--- PROVIDED DATA Enclosed Below ---

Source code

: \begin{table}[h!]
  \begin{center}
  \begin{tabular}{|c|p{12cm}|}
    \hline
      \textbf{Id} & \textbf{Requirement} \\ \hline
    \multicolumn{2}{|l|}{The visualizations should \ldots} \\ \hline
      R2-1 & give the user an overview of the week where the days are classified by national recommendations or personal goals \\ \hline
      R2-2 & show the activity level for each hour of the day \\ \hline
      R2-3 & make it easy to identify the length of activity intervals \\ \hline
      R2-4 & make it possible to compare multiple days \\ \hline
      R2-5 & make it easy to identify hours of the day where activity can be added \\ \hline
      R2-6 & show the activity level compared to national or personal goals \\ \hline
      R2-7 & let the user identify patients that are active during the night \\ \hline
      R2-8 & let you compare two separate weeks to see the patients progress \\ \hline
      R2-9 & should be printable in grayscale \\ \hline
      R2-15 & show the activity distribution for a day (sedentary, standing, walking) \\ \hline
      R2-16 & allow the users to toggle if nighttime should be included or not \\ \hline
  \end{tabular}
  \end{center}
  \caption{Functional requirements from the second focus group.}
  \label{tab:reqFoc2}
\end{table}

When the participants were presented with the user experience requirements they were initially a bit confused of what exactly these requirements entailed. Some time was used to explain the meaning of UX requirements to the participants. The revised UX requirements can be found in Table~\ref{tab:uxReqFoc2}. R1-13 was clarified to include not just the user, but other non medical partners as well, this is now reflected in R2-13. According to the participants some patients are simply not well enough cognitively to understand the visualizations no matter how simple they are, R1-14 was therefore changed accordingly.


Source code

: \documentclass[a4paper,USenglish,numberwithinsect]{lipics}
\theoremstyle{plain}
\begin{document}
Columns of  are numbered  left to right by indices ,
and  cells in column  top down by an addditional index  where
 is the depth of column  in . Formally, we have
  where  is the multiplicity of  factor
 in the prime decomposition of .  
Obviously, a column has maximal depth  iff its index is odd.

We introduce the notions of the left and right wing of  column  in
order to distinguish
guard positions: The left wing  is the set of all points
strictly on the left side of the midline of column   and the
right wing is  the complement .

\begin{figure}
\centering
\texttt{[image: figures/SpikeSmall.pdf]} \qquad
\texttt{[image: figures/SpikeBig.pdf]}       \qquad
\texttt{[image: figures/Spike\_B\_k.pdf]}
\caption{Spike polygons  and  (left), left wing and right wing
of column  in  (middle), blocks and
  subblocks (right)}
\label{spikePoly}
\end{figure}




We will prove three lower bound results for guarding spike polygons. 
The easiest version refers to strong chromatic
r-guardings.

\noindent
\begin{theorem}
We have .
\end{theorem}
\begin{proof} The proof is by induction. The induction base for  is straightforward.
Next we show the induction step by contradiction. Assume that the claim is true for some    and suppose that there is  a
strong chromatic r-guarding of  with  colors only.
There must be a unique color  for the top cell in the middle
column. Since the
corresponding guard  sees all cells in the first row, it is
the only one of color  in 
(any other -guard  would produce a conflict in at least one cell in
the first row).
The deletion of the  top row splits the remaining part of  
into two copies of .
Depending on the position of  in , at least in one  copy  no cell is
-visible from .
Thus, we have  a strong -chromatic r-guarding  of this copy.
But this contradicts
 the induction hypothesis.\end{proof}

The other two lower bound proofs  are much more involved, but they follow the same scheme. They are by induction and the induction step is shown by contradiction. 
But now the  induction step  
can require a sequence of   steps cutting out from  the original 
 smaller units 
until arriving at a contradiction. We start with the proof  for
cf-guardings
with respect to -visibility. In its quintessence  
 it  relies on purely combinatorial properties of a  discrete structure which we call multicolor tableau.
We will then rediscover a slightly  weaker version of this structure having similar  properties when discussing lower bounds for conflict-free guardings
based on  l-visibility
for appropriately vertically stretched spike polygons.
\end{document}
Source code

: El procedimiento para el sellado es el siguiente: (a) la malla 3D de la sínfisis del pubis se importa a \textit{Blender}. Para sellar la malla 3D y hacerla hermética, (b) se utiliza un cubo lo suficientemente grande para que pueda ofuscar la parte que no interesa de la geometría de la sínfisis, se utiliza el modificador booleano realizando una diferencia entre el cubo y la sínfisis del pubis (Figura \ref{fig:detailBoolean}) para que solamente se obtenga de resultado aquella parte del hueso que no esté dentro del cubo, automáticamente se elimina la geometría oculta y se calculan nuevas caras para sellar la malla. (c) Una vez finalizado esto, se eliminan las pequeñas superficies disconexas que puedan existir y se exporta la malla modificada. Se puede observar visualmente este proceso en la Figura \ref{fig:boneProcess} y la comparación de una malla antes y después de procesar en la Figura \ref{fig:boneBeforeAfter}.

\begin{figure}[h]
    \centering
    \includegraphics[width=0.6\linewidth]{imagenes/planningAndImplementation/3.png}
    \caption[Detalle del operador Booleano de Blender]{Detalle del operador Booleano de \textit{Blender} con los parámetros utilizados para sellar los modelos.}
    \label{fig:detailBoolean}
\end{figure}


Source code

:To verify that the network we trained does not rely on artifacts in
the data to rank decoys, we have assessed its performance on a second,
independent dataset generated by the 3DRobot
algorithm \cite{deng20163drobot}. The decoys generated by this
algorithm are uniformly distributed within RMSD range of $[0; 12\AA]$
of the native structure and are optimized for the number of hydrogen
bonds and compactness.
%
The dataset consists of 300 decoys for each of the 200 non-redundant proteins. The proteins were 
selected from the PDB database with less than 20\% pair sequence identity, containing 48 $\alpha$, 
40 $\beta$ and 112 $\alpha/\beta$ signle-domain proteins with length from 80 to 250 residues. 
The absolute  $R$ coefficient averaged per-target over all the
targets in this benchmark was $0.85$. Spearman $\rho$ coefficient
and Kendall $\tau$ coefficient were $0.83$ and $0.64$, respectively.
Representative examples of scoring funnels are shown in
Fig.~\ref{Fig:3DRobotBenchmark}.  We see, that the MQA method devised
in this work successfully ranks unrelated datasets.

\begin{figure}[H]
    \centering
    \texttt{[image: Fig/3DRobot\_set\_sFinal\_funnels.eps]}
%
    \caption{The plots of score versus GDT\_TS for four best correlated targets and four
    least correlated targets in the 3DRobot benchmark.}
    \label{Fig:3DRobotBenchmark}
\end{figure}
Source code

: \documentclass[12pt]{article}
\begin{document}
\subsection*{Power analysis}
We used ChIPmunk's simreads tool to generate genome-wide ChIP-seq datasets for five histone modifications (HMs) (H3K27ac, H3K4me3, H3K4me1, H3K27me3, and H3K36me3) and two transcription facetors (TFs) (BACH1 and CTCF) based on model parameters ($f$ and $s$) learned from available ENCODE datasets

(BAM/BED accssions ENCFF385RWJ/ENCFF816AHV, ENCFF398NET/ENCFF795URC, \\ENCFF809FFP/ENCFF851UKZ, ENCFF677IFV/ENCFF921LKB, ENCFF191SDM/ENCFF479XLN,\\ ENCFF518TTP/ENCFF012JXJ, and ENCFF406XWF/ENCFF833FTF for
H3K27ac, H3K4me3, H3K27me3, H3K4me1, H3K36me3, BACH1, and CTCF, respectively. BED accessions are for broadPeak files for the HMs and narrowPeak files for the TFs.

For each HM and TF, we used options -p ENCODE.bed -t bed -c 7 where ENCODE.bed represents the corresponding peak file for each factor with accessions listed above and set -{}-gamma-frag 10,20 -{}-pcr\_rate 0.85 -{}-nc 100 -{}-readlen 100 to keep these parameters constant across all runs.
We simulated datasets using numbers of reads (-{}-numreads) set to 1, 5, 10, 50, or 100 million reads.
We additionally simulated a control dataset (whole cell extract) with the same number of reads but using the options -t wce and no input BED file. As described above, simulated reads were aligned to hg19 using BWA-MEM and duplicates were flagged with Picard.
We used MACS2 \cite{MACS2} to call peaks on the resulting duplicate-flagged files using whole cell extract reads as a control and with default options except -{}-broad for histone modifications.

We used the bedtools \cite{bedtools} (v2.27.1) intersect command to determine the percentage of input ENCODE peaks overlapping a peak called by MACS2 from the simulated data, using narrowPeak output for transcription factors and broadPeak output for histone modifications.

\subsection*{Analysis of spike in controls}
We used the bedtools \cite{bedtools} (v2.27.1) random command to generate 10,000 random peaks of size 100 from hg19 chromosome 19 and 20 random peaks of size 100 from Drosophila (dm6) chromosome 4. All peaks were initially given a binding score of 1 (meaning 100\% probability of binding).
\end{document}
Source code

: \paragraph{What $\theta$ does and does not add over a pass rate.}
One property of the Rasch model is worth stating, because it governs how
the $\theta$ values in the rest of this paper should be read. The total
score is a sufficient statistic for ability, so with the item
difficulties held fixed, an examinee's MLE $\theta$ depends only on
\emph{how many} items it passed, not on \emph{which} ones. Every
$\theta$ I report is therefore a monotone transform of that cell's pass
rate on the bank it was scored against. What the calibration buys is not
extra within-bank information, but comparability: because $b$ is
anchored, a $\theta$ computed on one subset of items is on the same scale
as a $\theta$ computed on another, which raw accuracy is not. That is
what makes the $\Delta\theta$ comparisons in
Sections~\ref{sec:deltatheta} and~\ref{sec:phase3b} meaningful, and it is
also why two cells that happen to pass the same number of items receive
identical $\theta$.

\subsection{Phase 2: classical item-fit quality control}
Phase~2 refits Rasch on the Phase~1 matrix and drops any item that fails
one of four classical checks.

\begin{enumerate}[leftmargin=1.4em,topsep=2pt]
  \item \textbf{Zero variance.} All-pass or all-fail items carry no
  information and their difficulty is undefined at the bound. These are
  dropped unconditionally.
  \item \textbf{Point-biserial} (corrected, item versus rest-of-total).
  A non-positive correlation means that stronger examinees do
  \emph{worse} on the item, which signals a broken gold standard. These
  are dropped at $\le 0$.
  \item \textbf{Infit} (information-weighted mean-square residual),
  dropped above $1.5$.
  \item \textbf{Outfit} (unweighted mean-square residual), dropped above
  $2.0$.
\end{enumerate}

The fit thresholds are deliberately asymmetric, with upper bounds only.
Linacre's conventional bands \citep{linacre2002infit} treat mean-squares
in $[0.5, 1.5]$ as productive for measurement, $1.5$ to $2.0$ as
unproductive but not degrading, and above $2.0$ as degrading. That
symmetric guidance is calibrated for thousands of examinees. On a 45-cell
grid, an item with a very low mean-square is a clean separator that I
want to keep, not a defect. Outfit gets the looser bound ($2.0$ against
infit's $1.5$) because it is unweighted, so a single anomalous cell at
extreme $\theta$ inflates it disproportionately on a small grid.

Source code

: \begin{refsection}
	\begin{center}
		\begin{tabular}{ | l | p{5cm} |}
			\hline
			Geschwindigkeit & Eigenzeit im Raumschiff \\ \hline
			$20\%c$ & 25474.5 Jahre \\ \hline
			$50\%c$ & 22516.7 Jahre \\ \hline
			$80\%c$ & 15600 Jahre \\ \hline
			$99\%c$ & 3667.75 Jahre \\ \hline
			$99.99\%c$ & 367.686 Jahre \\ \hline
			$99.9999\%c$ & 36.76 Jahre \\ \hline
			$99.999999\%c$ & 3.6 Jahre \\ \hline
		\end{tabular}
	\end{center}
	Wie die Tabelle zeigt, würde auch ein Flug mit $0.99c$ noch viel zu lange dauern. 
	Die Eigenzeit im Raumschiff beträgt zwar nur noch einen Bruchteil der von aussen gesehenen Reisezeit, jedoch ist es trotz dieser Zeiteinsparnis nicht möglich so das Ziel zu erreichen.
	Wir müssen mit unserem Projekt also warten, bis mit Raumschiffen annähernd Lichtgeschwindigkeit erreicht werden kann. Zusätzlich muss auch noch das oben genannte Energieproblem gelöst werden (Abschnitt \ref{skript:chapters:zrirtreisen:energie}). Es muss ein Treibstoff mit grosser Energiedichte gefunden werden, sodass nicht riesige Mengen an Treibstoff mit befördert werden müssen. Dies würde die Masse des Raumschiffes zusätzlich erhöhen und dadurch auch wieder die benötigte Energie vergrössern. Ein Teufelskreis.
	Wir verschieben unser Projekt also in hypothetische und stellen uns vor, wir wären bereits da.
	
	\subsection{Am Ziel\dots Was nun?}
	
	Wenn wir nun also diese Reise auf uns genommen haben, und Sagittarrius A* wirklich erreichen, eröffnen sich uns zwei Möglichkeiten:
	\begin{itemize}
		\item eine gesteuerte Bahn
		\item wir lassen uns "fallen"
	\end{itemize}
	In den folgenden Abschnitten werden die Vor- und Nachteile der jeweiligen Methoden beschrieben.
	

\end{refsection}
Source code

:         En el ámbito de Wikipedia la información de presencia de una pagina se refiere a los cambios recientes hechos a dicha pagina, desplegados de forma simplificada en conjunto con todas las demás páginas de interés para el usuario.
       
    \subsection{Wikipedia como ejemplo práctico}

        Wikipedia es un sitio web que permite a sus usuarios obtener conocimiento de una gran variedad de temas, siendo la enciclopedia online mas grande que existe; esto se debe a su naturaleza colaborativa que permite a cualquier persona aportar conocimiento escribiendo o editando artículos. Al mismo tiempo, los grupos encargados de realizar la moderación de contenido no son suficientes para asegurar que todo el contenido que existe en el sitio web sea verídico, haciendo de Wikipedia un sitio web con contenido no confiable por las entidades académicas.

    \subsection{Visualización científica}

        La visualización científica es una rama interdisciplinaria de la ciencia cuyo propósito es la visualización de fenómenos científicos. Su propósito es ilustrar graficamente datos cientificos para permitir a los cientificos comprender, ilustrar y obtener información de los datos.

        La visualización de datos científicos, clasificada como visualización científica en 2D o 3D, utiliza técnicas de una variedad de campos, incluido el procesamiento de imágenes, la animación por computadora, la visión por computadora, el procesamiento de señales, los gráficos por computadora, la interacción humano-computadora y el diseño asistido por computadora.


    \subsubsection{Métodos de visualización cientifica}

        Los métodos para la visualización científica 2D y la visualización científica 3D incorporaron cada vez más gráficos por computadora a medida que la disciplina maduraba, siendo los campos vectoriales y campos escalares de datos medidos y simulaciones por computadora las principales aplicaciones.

--- End of Enclosed PROVIDED DATA ---

_WORK ITEM_
Look through the entries above and quote exactly the lines from the line with "gold standard. These" to the line with "The fit thresholds", counting both of those lines.

_COMPLETED EXERCISE_
  \emph{worse} on the item, which signals a broken gold standard. These
  are dropped at $\le 0$.
  \item \textbf{Infit} (information-weighted mean-square residual),
  dropped above $1.5$.
  \item \textbf{Outfit} (unweighted mean-square residual), dropped above
  $2.0$.
\end{enumerate}

The fit thresholds are deliberately asymmetric, with upper bounds only.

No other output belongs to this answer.